[Problem requirements] In the entries below, find every line holding the string "reference" and collect it.

==== Materials provided

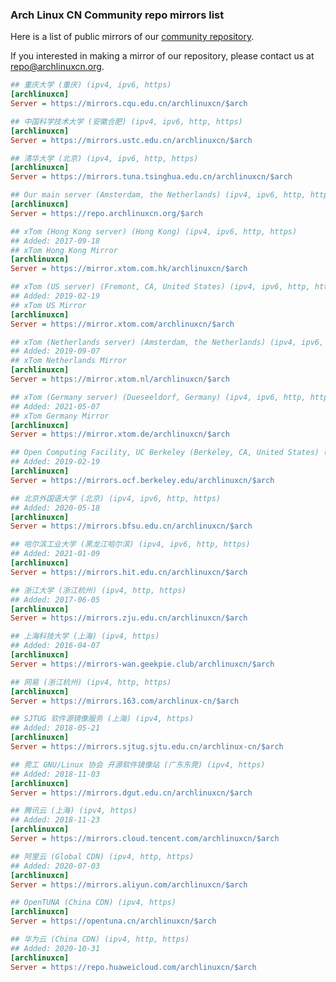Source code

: ### Arch Linux CN Community repo mirrors list

Here is a list of public mirrors of our [community repository](https://github.com/archlinuxcn/repo).

If you interested in making a mirror of our repository, please contact us at repo@archlinuxcn.org.

```ini
## 重庆大学 (重庆) (ipv4, ipv6, https)
[archlinuxcn]
Server = https://mirrors.cqu.edu.cn/archlinuxcn/$arch
```

```ini
## 中国科学技术大学 (安徽合肥) (ipv4, ipv6, http, https)
[archlinuxcn]
Server = https://mirrors.ustc.edu.cn/archlinuxcn/$arch
```

```ini
## 清华大学 (北京) (ipv4, ipv6, http, https)
[archlinuxcn]
Server = https://mirrors.tuna.tsinghua.edu.cn/archlinuxcn/$arch
```

```ini
## Our main server (Amsterdam, the Netherlands) (ipv4, ipv6, http, https)
[archlinuxcn]
Server = https://repo.archlinuxcn.org/$arch
```

```ini
## xTom (Hong Kong server) (Hong Kong) (ipv4, ipv6, http, https)
## Added: 2017-09-18
## xTom Hong Kong Mirror
[archlinuxcn]
Server = https://mirror.xtom.com.hk/archlinuxcn/$arch
```

```ini
## xTom (US server) (Fremont, CA, United States) (ipv4, ipv6, http, https)
## Added: 2019-02-19
## xTom US Mirror
[archlinuxcn]
Server = https://mirror.xtom.com/archlinuxcn/$arch
```

```ini
## xTom (Netherlands server) (Amsterdam, the Netherlands) (ipv4, ipv6, http, https)
## Added: 2019-09-07
## xTom Netherlands Mirror
[archlinuxcn]
Server = https://mirror.xtom.nl/archlinuxcn/$arch
```

```ini
## xTom (Germany server) (Dueseeldorf, Germany) (ipv4, ipv6, http, https)
## Added: 2021-05-07
## xTom Germany Mirror
[archlinuxcn]
Server = https://mirror.xtom.de/archlinuxcn/$arch
```

```ini
## Open Computing Facility, UC Berkeley (Berkeley, CA, United States) (ipv4, ipv6, http, https)
## Added: 2019-02-19
[archlinuxcn]
Server = https://mirrors.ocf.berkeley.edu/archlinuxcn/$arch
```

```ini
## 北京外国语大学 (北京) (ipv4, ipv6, http, https)
## Added: 2020-05-18
[archlinuxcn]
Server = https://mirrors.bfsu.edu.cn/archlinuxcn/$arch
```

```ini
## 哈尔滨工业大学 (黑龙江哈尔滨) (ipv4, ipv6, http, https)
## Added: 2021-01-09
[archlinuxcn]
Server = https://mirrors.hit.edu.cn/archlinuxcn/$arch
```

```ini
## 浙江大学 (浙江杭州) (ipv4, http, https)
## Added: 2017-06-05
[archlinuxcn]
Server = https://mirrors.zju.edu.cn/archlinuxcn/$arch
```

```ini
## 上海科技大学 (上海) (ipv4, https)
## Added: 2016-04-07
[archlinuxcn]
Server = https://mirrors-wan.geekpie.club/archlinuxcn/$arch
```

```ini
## 网易 (浙江杭州) (ipv4, http, https)
[archlinuxcn]
Server = https://mirrors.163.com/archlinux-cn/$arch
```

```ini
## SJTUG 软件源镜像服务 (上海) (ipv4, https)
## Added: 2018-05-21
[archlinuxcn]
Server = https://mirrors.sjtug.sjtu.edu.cn/archlinux-cn/$arch
```

```ini
## 莞工 GNU/Linux 协会 开源软件镜像站 (广东东莞) (ipv4, https)
## Added: 2018-11-03
[archlinuxcn]
Server = https://mirrors.dgut.edu.cn/archlinuxcn/$arch
```

```ini
## 腾讯云 (上海) (ipv4, https)
## Added: 2018-11-23
[archlinuxcn]
Server = https://mirrors.cloud.tencent.com/archlinuxcn/$arch
```

```ini
## 阿里云 (Global CDN) (ipv4, http, https)
## Added: 2020-07-03
[archlinuxcn]
Server = https://mirrors.aliyun.com/archlinuxcn/$arch
```

```ini
## OpenTUNA (China CDN) (ipv4, https)
[archlinuxcn]
Server = https://opentuna.cn/archlinuxcn/$arch
```

```ini
## 华为云 (China CDN) (ipv4, http, https)
## Added: 2020-10-31
[archlinuxcn]
Server = https://repo.huaweicloud.com/archlinuxcn/$arch
```

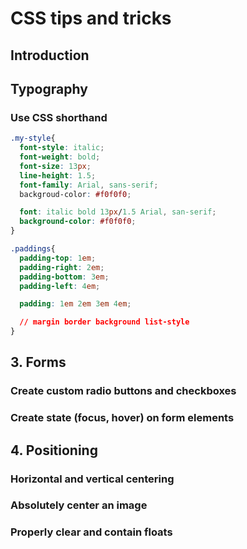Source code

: # CSS tips and tricks

## Introduction

## Typography

### Use CSS shorthand

```css
.my-style{
  font-style: italic;
  font-weight: bold;
  font-size: 13px;
  line-height: 1.5;
  font-family: Arial, sans-serif;
  backgroud-color: #f0f0f0;

  font: italic bold 13px/1.5 Arial, san-serif;
  background-color: #f0f0f0;
}

.paddings{
  padding-top: 1em;
  padding-right: 2em;
  padding-bottom: 3em;  
  padding-left: 4em;

  padding: 1em 2em 3em 4em;

  // margin border background list-style
}
```

## 3. Forms

### Create custom radio buttons and checkboxes

### Create state (focus, hover) on form elements

## 4. Positioning

### Horizontal and vertical centering
### Absolutely center an image
### Properly clear and contain floats
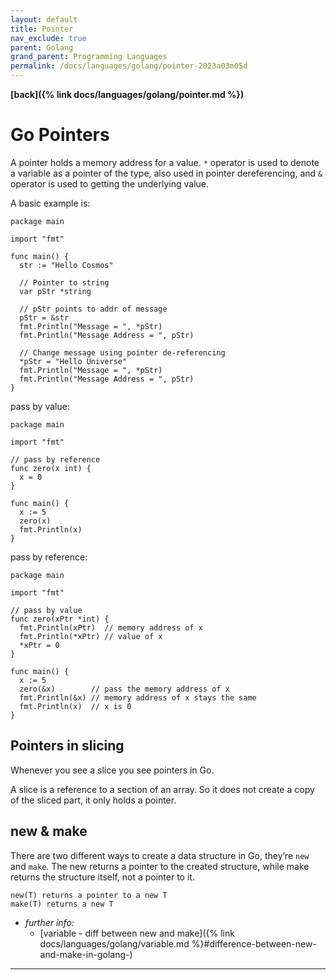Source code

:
 ```yaml
---
layout: default
title: Pointer
nav_exclude: true
parent: Golang
grand_parent: Programming Languages
permalink: /docs/languages/golang/pointer-2023a03m05d
---
```


__[back]({% link docs/languages/golang/pointer.md %})__

# Go Pointers

A pointer holds a memory address for a value. `*` operator is used to denote a variable as a pointer of the type, also used in pointer dereferencing, and `&` operator is used to getting the underlying value.

A basic example is:

```golang
package main

import "fmt"

func main() {
  str := "Hello Cosmos"
 
  // Pointer to string
  var pStr *string
 
  // pStr points to addr of message
  pStr = &str
  fmt.Println("Message = ", *pStr)
  fmt.Println("Message Address = ", pStr)
 
  // Change message using pointer de-referencing
  *pStr = "Hello Universe"
  fmt.Println("Message = ", *pStr)
  fmt.Println("Message Address = ", pStr)
}
```

pass by value:

```golang
package main

import "fmt"

// pass by reference
func zero(x int) {
  x = 0
}

func main() {
  x := 5
  zero(x)
  fmt.Println(x)
}
```

pass by reference:

```golang
package main

import "fmt"

// pass by value
func zero(xPtr *int) {
  fmt.Println(xPtr)  // memory address of x
  fmt.Println(*xPtr) // value of x
  *xPtr = 0
}

func main() {
  x := 5
  zero(&x)        // pass the memory address of x
  fmt.Println(&x) // memory address of x stays the same
  fmt.Println(x)  // x is 0
}
```

## Pointers in slicing

Whenever you see a slice you see pointers in Go.

A slice is a reference to a section of an array. So it does not create a copy of the sliced part, it only holds a pointer.

## new & make

There are two different ways to create a data structure in Go, they’re `new` and `make`. The new returns a pointer to the created structure, while make returns the structure itself, not a pointer to it.

```
new(T) returns a pointer to a new T
make(T) returns a new T
```

- _further info:_
  - [variable - diff between new and make]({% link docs/languages/golang/variable.md %}#difference-between-new-and-make-in-golang-)

----

[^1]: [Go Pointers](https://medium.com/@nurettinabaci/go-pointers-a538c457a62e)
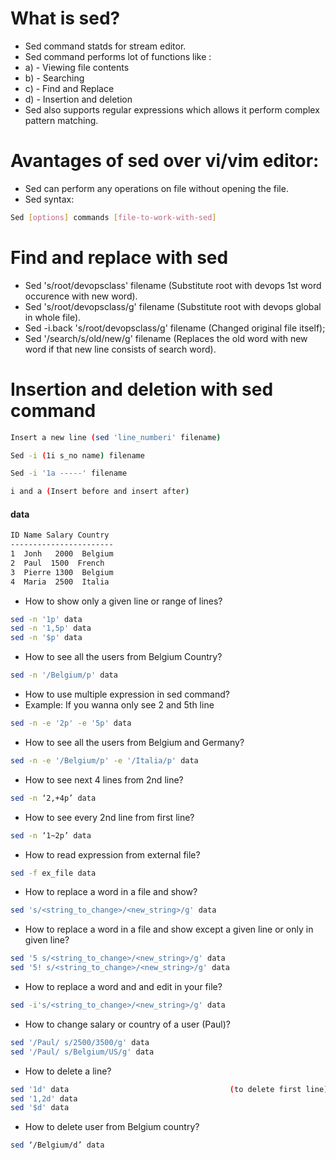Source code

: # What is sed?

- Sed command statds for stream editor.
- Sed command performs lot of functions like :
- a) - Viewing file contents
- b) - Searching
- c) - Find and Replace
- d) - Insertion and deletion
- Sed also supports regular expressions which allows it perform complex pattern matching.

# Avantages of sed over vi/vim editor:

- Sed can perform any operations on file without opening the file.
- Sed syntax:

```bash
Sed [options] commands [file-to-work-with-sed]
```

# Find and replace with sed

- Sed 's/root/devopsclass' filename (Substitute root with devops 1st word occurence with new word).
- Sed 's/root/devopsclass/g' filename (Substitute root with devops global in whole file).
- Sed -i.back 's/root/devopsclass/g' filename (Changed original file itself);
- Sed '/search/s/old/new/g' filename (Replaces the old word with new word if that new line consists of search word).

# Insertion and deletion with sed command

```bash
Insert a new line (sed 'line_numberi' filename)

Sed -i (1i s_no name) filename

Sed -i '1a -----' filename

i and a (Insert before and insert after)
```

#### data

```bash
ID Name Salary Country
-----------------------
1  Jonh   2000  Belgium
2  Paul  1500  French
3  Pierre 1300  Belgium
4  Maria  2500  Italia
```

- How to show only a given line or range of lines?

```bash
sed -n '1p' data
sed -n '1,5p' data
sed -n '$p' data
```

- How to see all the users from Belgium Country?

```bash
sed -n '/Belgium/p' data
```

- How to use multiple expression in sed command?
- Example: If you wanna only see 2 and 5th line

```bash
sed -n -e '2p' -e '5p' data
```

- How to see all the users from Belgium and Germany?

```bash
sed -n -e '/Belgium/p' -e '/Italia/p' data
```

- How to see next 4 lines from 2nd line?

```bash
sed -n ‘2,+4p’ data
```

- How to see every 2nd line from first line?

```bash
sed -n ‘1~2p’ data
```

- How to read expression from external file?

```bash
sed -f ex_file data
```

- How to replace a word in a file and show?

```bash
sed 's/<string_to_change>/<new_string>/g' data
```

- How to replace a word in a file and show except a given line or only in given line?

```bash
sed '5 s/<string_to_change>/<new_string>/g' data
sed '5! s/<string_to_change>/<new_string>/g' data
```

- How to replace a word and and edit in your file?

```bash
sed -i's/<string_to_change>/<new_string>/g' data
```

- How to change salary or country of a user (Paul)?

```bash
sed '/Paul/ s/2500/3500/g' data
sed '/Paul/ s/Belgium/US/g' data
```

- How to delete a line?

```bash
sed '1d' data                                    (to delete first line)
sed '1,2d' data
sed '$d' data
```

- How to delete user from Belgium country?

```bash
sed ‘/Belgium/d’ data
```
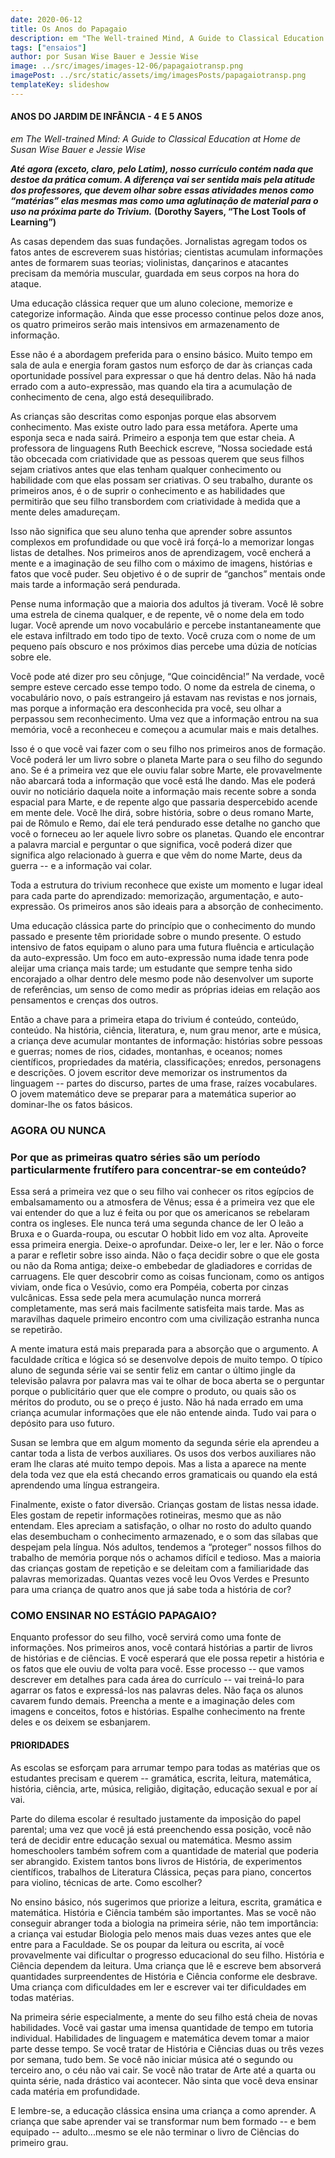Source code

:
 ```yaml
---
date: 2020-06-12
title: Os Anos do Papagaio
description: em "The Well-trained Mind, A Guide to Classical Education at Home"
tags: ["ensaios"]
author: por Susan Wise Bauer e Jessie Wise
image: ../src/images/images-12-06/papagaiotransp.png
imagePost: ../src/static/assets/img/imagesPosts/papagaiotransp.png
templateKey: slideshow
---
```


#### ANOS DO JARDIM DE INFÂNCIA - 4 E 5 ANOS

_em The Well-trained Mind: A Guide to Classical Education at Home de Susan Wise Bauer e Jessie Wise_

<!-- ![escondendo](../src/images/images-12-06/escondendo.png)-->

**_Até agora (exceto, claro, pelo Latim), nosso currículo contém nada que destoe da prática comum. A diferença vai ser sentida mais pela atitude dos professores, que devem olhar sobre essas atividades menos como “matérias” elas mesmas mas como uma aglutinação de material para o uso na próxima parte do Trivium._**
**(Dorothy Sayers, “The Lost Tools of Learning”)**

As casas dependem das suas fundações. Jornalistas agregam todos os fatos antes de escreverem suas histórias; cientistas acumulam informações antes de formarem suas teorias; violinistas, dançarinos e atacantes precisam da memória muscular, guardada em seus corpos na hora do ataque.

<P>Uma educação clássica requer que um aluno colecione, memorize e categorize informação. Ainda que esse processo continue pelos doze anos, os quatro primeiros serão mais intensivos em armazenamento de informação.
<P>Esse não é a abordagem preferida para o ensino básico. Muito tempo em sala de aula e energia foram gastos num esforço de dar às crianças cada oportunidade possível para expressar o que há dentro delas. Não há nada errado com a auto-expressão, mas quando ela tira a acumulação de conhecimento de cena, algo está desequilibrado.
<P>As crianças são descritas como esponjas porque elas absorvem conhecimento. Mas existe outro lado para essa metáfora. Aperte uma esponja seca e nada sairá. Primeiro a esponja tem que estar cheia. A professora de linguagens Ruth Beechick escreve, “Nossa sociedade está tão obcecada com criatividade que as pessoas querem que seus filhos sejam criativos antes que elas tenham qualquer conhecimento ou habilidade com que elas possam ser criativas. O seu trabalho, durante os primeiros anos, é o de suprir o conhecimento e as habilidades que permitirão que seu filho transbordem com criatividade à medida que a mente deles amadureçam.  
<p>Isso não significa que seu aluno tenha que aprender sobre assuntos complexos em profundidade ou que você irá forçá-lo a memorizar longas listas de detalhes. Nos primeiros anos de aprendizagem, você encherá a mente e a imaginação de seu filho com o máximo de imagens, histórias e fatos que você puder. Seu objetivo é o de suprir de “ganchos” mentais onde mais tarde a informação será pendurada.

<!--![atacando](../src/images/images-12-06/atacando.png)-->

<P>Pense numa informação que a maioria dos adultos já tiveram. Você lê sobre uma estrela de cinema qualquer, e de repente, vê o nome dela em todo lugar. Você aprende um novo vocabulário e percebe instantaneamente que ele estava infiltrado em todo tipo de texto. Você cruza com o nome de um pequeno país obscuro e nos próximos dias percebe uma dúzia de notícias sobre ele. 
<P>Você pode até dizer pro seu cônjuge, “Que coincidência!” Na verdade, você sempre esteve cercado esse tempo todo. O nome da estrela de cinema, o vocabulário novo, o país estrangeiro já estavam nas revistas e nos jornais, mas porque a informação era desconhecida pra você, seu olhar a perpassou sem reconhecimento. Uma vez que a informação entrou na sua memória, você a reconheceu e começou a acumular mais e mais detalhes.  
<P>Isso é o que você vai fazer com o seu filho nos primeiros anos de formação. Você poderá ler um livro sobre o planeta Marte para o seu filho do segundo ano. Se é a primeira vez que ele ouviu falar sobre Marte, ele provavelmente não abarcará toda a informação que você está lhe dando. Mas ele poderá ouvir no noticiário daquela noite a informação mais recente sobre a sonda espacial para Marte, e de repente algo que passaria despercebido acende em mente dele. Você lhe dirá, sobre história, sobre o deus romano Marte, pai de Rômulo e Remo, daí ele terá pendurado esse detalhe no gancho que você o forneceu ao ler aquele livro sobre os planetas. Quando ele encontrar a palavra marcial e perguntar o que significa, você poderá dizer que significa algo relacionado à guerra e que vêm do  nome Marte, deus da guerra -- e a informação vai colar.
<P>Toda a estrutura do trivium reconhece que existe um momento e lugar ideal para cada parte do aprendizado: memorização, argumentação, e auto-expressão. Os primeiros anos são ideais para a absorção de conhecimento.

<P>Uma educação clássica parte do princípio que o conhecimento do mundo passado e presente têm prioridade sobre o mundo presente. O estudo intensivo de fatos equipam o aluno para uma futura fluência e articulação da auto-expressão. Um foco em auto-expressão numa idade tenra pode aleijar uma criança mais tarde; um estudante que sempre tenha sido encorajado a olhar dentro dele mesmo pode não desenvolver um suporte de referências, um senso de como medir as próprias ideias em relação aos pensamentos e crenças dos outros.
<P>Então a chave para a primeira etapa do trivium é conteúdo, conteúdo, conteúdo. Na história,  ciência, literatura, e, num grau menor, arte e música, a criança deve acumular montantes de informação: histórias sobre pessoas e guerras; nomes de rios, cidades, montanhas,  e oceanos; nomes científicos, propriedades da matéria, classificações; enredos, personagens e descrições. O jovem escritor deve memorizar os instrumentos da linguagem --  partes do discurso, partes de uma frase, raízes vocabulares. O jovem matemático deve se preparar para a matemática superior ao dominar-lhe os fatos básicos.

### AGORA OU NUNCA

### Por que as primeiras quatro séries são um período particularmente frutífero para concentrar-se em conteúdo?

<!--![sentado](../src/images/images-12-06/sentado.png)-->

<P>Essa será a primeira vez que o seu filho vai conhecer os ritos egípcios de embalsamamento ou a atmosfera de Vênus; essa é a primeira vez que ele vai entender do que a luz é feita ou por que os americanos se rebelaram contra os ingleses. Ele nunca terá uma segunda chance de ler O leão a Bruxa e o Guarda-roupa, ou escutar O hobbit lido em voz alta. Aproveite essa primeira energia. Deixe-o aprofundar. Deixe-o ler, ler e ler. Não o force a parar e refletir sobre isso ainda. Não o faça decidir sobre o que ele gosta ou não da Roma antiga; deixe-o embebedar de gladiadores e corridas de carruagens. Ele quer descobrir como as coisas funcionam, como os antigos viviam, onde  fica o Vesúvio, como era Pompéia, coberta por cinzas vulcânicas.  Essa sede pela mera acumulação nunca morrerá completamente, mas será mais facilmente satisfeita mais tarde. Mas as maravilhas daquele primeiro encontro com uma civilização estranha nunca se repetirão. 
<P>A mente imatura está mais preparada para a absorção que o argumento. A faculdade crítica e lógica só se desenvolve depois de muito tempo. O típico aluno de segunda série vai se sentir feliz em cantar o último jingle da televisão palavra por palavra mas vai te olhar de boca aberta se o perguntar porque o publicitário quer que ele compre o produto, ou quais são os méritos do produto, ou se o preço é justo. Não há nada errado em uma criança acumular informações que ele não entende ainda. Tudo vai para o depósito para uso futuro. 
<P>Susan se lembra que em algum momento da segunda série ela aprendeu a cantar toda a lista de verbos auxiliares. Os usos dos verbos auxiliares não eram lhe claras até muito tempo depois. Mas a lista a aparece na mente dela toda vez que ela está checando erros gramaticais ou quando ela está aprendendo uma língua estrangeira. 
<P>Finalmente, existe o fator diversão. Crianças gostam de listas nessa idade. Eles gostam de repetir informações rotineiras, mesmo que as não entendam. Eles apreciam a satisfação, o olhar no rosto do adulto quando elas desembucham o conhecimento armazenado, e o som das sílabas que despejam pela língua. Nós adultos, tendemos a “proteger” nossos filhos do trabalho de memória porque nós o achamos difícil e tedioso. Mas a maioria das crianças gostam de repetição e se deleitam com a familiaridade das palavras memorizadas. Quantas vezes você leu Ovos Verdes e Presunto para uma criança de quatro anos que já sabe toda a história de cor?

### COMO ENSINAR NO ESTÁGIO PAPAGAIO?

<!--![dançando](../src/images/images-12-06/dançando.png)-->

Enquanto professor do seu filho, você servirá como uma fonte de informações. Nos primeiros anos, você contará histórias a partir de livros de histórias e de ciências. E você esperará que ele possa repetir a história e os fatos que ele ouviu de volta para você. Esse processo -- que vamos descrever em detalhes para cada área do currículo -- vai treiná-lo para agarrar os fatos e expressá-los nas palavras deles.
Não faça os alunos cavarem fundo demais. Preencha a mente e a imaginação deles com imagens e conceitos, fotos e histórias. Espalhe conhecimento na frente deles e os deixem se esbanjarem.

#### PRIORIDADES

As escolas se esforçam para arrumar tempo para todas as matérias que os estudantes precisam e querem -- gramática, escrita, leitura, matemática, história, ciência, arte, música, religião, digitação, educação sexual e por aí vai.

<p>Parte do dilema escolar é resultado justamente da imposição do papel parental; uma vez que você já está preenchendo essa posição, você não terá de decidir entre educação sexual ou matemática. Mesmo assim homeschoolers também sofrem com a quantidade de material que poderia ser abrangido. Existem tantos bons livros de História, de experimentos científicos, trabalhos de Literatura Clássica, peças para piano, concertos para violino, técnicas de arte. Como escolher?
<p>No ensino básico, nós sugerimos que priorize a leitura, escrita, gramática e matemática. História e Ciência também são importantes. Mas se você não conseguir abranger toda a biologia na primeira série, não tem importância: a criança vai estudar Biologia pelo menos mais duas vezes antes que ele entre para a Faculdade. Se os poupar da leitura ou escrita, aí você provavelmente vai dificultar o progresso educacional do seu filho. História e Ciência dependem da leitura. Uma criança que lê e escreve bem absorverá quantidades surpreendentes de História e Ciência conforme ele desbrave. Uma criança com dificuldades em ler e escrever vai ter dificuldades em todas matérias.
<p>Na primeira série especialmente, a mente do seu filho está cheia de novas habilidades. Você vai gastar uma imensa quantidade de tempo em tutoria individual. Habilidades de linguagem e matemática devem tomar a maior parte desse tempo. Se você tratar de História e Ciências duas ou três vezes por semana, tudo bem. Se você não iniciar música até o segundo ou terceiro ano, o céu não vai cair. Se você não tratar de Arte até a quarta ou quinta série, nada drástico vai acontecer. Não sinta que você deva ensinar cada matéria em profundidade. 
<p>E lembre-se, a educação clássica ensina uma criança a como aprender. A criança que sabe aprender vai se transformar num bem formado -- e bem equipado -- adulto...mesmo se ele não terminar o livro de Ciências do primeiro grau.

<!--![voando](../src/images/images-12-06/voando.png)-->

<!--_ilustrações: Cícero Marra_-->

========

[Solution to this problem]
// pass by reference
pass by reference:
A slice is a reference to a section of an array. So it does not create a copy of the sliced part, it only holds a pointer.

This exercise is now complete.